I’m going to let you in on our little bedtime rituals. And they are so awesome that once you’ve read this you are going to run, not walk, to the appropriate places (well maybe tomorrow if you are reading this at night and such places are closed now) so that you too can have a little bit of wonderful every night. Really spice things up.

Good Lord you aren’t reading this with your kid looking over your shoulder, are you? Well if so it’s time for junior to go to bed. The last thing I want to be is inappropriate for crying out loud.

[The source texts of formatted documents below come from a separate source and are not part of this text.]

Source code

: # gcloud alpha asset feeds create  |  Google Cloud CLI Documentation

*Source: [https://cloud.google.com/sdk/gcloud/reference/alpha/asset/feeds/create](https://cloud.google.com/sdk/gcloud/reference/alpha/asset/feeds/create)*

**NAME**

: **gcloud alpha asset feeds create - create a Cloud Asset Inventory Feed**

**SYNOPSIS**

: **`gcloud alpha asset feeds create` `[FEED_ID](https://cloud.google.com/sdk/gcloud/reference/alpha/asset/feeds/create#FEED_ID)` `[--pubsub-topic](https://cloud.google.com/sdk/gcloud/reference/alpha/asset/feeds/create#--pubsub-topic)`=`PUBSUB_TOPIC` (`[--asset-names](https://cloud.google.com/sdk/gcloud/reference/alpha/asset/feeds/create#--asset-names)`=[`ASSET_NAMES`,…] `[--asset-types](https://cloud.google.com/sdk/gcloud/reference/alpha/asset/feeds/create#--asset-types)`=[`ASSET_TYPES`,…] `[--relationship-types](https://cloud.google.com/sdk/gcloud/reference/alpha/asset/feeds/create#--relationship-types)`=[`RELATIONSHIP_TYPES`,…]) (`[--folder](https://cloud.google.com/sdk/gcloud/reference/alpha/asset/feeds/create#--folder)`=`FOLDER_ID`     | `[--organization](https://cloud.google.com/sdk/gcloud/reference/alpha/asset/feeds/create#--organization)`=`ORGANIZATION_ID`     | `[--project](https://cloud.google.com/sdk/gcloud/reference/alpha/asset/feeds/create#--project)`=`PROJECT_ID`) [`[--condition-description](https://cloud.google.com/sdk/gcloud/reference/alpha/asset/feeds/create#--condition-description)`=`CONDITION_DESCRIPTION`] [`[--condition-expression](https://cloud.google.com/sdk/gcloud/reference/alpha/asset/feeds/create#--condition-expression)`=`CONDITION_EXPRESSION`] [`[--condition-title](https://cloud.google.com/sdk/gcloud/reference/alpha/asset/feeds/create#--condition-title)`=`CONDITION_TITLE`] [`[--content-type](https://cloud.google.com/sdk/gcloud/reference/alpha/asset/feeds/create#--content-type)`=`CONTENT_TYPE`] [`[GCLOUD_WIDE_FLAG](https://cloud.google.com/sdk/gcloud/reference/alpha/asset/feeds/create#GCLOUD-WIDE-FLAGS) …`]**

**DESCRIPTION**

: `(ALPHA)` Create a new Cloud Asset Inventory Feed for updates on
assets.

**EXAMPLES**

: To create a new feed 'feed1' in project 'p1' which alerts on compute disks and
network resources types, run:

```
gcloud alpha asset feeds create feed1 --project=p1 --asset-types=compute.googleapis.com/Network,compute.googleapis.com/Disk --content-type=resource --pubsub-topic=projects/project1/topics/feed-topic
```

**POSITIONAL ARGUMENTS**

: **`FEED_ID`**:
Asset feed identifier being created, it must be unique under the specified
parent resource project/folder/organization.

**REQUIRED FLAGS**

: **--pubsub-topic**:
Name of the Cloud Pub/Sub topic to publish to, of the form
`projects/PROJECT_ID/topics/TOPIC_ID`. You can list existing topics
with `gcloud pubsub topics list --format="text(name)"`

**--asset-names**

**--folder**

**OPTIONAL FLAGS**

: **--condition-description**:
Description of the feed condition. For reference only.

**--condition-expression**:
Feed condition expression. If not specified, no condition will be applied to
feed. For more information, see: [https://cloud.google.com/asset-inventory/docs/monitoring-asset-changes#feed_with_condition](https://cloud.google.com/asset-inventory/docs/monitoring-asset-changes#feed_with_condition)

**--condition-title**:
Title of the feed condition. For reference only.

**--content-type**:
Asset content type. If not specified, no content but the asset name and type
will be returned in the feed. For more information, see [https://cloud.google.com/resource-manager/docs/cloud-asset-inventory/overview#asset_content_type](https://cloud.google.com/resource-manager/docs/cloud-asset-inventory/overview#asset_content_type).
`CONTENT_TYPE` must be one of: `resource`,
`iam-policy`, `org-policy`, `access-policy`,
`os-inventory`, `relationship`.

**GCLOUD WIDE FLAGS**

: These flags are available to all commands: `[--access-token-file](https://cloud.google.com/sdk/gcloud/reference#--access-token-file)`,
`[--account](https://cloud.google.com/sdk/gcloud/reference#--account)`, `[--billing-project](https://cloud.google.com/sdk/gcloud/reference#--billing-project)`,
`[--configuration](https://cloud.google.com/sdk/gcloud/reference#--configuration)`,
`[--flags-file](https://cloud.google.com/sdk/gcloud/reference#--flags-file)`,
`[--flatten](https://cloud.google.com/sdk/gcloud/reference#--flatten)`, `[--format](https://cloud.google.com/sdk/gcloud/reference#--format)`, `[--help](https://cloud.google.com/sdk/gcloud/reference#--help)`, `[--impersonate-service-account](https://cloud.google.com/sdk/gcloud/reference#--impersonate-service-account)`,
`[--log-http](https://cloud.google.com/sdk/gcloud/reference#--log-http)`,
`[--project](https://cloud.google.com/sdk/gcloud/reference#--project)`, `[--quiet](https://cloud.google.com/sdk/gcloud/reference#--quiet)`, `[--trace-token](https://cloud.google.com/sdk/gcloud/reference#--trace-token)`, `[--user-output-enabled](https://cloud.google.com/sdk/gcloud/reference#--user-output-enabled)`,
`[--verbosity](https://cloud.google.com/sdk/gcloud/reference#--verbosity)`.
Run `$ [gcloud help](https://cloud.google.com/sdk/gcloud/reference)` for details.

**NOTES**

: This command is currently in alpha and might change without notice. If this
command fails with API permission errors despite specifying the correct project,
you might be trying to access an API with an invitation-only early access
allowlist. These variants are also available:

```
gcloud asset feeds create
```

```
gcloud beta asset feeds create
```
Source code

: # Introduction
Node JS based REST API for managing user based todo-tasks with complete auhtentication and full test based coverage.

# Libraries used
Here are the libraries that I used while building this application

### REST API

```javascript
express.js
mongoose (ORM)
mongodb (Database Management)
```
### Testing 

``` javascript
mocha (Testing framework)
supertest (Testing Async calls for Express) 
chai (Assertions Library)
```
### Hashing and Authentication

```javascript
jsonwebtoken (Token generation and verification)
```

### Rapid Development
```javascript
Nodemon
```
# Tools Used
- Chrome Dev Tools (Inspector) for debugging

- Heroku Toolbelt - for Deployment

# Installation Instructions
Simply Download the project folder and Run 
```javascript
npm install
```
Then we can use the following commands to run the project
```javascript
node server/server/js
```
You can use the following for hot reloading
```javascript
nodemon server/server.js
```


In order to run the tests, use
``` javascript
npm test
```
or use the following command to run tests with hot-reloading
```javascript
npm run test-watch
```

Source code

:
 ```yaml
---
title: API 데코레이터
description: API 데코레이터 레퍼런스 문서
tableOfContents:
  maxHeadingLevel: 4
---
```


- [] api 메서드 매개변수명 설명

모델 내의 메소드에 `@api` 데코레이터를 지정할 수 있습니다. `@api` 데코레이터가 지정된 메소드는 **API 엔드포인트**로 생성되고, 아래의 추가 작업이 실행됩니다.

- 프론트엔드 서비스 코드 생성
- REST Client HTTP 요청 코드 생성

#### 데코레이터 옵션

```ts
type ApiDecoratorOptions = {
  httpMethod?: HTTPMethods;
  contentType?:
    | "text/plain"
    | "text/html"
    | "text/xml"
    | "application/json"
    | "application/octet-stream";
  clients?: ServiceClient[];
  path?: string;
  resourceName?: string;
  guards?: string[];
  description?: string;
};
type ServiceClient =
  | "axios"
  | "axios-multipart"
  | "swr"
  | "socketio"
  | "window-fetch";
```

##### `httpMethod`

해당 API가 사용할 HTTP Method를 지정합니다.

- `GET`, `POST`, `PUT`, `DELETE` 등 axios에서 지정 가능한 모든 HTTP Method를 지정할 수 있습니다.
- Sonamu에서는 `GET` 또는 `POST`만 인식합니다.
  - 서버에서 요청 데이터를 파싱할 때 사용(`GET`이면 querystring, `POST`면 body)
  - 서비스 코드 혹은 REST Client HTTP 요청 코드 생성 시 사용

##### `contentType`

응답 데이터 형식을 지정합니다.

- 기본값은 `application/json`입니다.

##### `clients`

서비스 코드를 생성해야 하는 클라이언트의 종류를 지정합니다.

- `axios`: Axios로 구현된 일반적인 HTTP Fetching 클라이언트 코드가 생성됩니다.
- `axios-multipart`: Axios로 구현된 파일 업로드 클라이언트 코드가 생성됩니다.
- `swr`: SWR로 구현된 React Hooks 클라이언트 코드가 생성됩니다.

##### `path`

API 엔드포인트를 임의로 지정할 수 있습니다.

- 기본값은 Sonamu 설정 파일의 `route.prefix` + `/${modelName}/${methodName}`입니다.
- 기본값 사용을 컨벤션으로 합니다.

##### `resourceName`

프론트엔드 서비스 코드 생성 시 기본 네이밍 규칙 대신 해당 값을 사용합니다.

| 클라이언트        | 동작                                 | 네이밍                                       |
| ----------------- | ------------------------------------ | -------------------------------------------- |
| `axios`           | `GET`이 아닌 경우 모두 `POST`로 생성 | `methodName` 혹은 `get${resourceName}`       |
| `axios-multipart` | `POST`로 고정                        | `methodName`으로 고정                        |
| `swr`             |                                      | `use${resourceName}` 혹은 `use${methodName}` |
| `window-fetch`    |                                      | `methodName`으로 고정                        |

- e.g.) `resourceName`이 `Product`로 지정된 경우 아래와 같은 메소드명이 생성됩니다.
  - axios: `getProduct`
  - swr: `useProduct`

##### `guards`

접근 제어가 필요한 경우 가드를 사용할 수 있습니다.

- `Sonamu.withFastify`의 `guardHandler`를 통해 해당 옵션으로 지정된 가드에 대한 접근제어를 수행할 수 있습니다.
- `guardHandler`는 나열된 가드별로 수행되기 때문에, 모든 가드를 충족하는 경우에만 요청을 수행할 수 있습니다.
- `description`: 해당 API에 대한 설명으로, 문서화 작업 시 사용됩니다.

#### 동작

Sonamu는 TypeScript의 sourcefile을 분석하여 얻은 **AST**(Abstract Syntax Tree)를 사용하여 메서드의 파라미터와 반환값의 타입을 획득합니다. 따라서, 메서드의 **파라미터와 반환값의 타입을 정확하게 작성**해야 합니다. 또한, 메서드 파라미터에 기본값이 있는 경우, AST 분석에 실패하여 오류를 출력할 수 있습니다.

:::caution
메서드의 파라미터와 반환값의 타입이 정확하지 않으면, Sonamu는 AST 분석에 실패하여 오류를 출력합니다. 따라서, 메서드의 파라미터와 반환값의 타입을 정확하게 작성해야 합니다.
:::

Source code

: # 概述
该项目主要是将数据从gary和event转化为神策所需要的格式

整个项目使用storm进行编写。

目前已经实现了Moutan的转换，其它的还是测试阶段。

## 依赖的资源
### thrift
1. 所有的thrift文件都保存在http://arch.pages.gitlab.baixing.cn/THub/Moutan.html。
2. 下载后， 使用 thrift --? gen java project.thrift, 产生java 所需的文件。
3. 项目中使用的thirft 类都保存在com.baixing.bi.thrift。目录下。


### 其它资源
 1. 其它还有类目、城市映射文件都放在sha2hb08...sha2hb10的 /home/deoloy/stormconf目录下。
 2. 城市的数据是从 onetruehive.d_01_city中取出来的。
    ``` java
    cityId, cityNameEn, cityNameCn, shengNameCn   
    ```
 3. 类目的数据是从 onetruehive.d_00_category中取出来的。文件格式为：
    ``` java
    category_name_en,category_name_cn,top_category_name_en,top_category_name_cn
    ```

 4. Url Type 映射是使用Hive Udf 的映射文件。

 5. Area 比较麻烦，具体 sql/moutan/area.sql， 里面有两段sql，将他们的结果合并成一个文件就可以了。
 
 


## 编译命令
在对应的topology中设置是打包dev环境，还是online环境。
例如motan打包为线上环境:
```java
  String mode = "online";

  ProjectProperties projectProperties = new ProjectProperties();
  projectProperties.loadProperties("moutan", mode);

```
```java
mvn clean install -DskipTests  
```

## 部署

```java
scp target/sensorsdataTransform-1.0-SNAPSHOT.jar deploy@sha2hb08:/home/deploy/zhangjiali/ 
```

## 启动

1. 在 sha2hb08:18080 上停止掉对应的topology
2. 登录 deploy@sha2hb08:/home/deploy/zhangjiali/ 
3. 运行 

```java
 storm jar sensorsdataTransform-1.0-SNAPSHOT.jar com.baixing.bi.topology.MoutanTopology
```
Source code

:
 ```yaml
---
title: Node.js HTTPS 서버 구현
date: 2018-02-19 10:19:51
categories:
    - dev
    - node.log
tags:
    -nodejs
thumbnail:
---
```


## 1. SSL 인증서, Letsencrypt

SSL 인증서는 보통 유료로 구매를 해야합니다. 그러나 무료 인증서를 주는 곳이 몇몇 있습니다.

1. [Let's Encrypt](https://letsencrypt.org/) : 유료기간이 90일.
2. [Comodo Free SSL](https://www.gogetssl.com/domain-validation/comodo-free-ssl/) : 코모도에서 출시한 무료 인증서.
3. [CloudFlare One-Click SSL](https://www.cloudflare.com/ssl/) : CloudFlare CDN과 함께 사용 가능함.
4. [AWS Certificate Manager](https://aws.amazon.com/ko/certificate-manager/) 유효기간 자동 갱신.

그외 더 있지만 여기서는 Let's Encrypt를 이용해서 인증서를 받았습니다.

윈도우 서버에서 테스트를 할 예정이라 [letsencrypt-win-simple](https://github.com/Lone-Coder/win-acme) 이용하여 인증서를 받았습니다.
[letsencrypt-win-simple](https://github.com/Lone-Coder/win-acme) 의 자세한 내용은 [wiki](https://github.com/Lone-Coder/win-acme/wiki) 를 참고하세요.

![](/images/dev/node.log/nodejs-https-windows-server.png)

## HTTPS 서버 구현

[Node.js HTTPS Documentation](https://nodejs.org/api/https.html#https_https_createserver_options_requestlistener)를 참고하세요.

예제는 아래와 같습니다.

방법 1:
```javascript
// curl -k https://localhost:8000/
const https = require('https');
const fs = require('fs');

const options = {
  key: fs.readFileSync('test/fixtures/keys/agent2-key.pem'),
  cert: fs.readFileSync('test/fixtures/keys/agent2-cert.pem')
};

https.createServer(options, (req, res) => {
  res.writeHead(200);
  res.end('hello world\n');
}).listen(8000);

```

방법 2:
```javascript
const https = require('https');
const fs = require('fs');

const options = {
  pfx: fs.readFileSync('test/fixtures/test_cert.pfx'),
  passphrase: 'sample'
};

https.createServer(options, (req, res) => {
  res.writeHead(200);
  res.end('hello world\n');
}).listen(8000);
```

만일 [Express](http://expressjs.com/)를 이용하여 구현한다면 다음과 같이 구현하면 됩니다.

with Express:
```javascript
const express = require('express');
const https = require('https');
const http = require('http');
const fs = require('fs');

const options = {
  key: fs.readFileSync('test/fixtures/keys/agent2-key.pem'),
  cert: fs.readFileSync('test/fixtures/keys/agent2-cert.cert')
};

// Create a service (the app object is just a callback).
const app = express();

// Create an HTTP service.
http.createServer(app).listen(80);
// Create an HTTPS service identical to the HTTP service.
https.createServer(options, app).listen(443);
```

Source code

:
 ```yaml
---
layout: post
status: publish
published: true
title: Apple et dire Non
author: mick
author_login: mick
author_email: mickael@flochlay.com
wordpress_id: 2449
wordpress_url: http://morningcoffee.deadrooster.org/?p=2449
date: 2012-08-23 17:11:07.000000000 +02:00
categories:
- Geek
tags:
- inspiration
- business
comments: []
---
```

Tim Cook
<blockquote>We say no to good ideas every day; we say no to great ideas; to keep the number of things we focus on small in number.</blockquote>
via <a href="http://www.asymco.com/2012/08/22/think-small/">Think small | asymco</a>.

So every night after I change into my pyjamas and wash my face — oh and in case you were wondering I use Dr. Hauschka products which totally saved my skin and got me through chemo and don’t contain evil carcinogens wish they were paying me to write this crap — and brush my teeth and floss (as Julia Roberts said in Pretty Woman, you shouldn’t  neglect your gums and I always take dental hygiene advice from hookers cuz I figure they oughtta know…), I put it in.

My mouthguard, that is.

Yup. A dentist politely informed me while I was in college that I grind my teeth. “You’d better start wearing one of these,” he said, “or you’ll grind your teeth down to [insert appropriate hand gesture indicating something teeny] by the time you’re [insert age that sounded really old at the time but now is probably in the next ten years]. “Uh, okay,” I said. And after blowing that advice off for a few years I finally succumbed and had a mouthguard made. And have worn it every night since.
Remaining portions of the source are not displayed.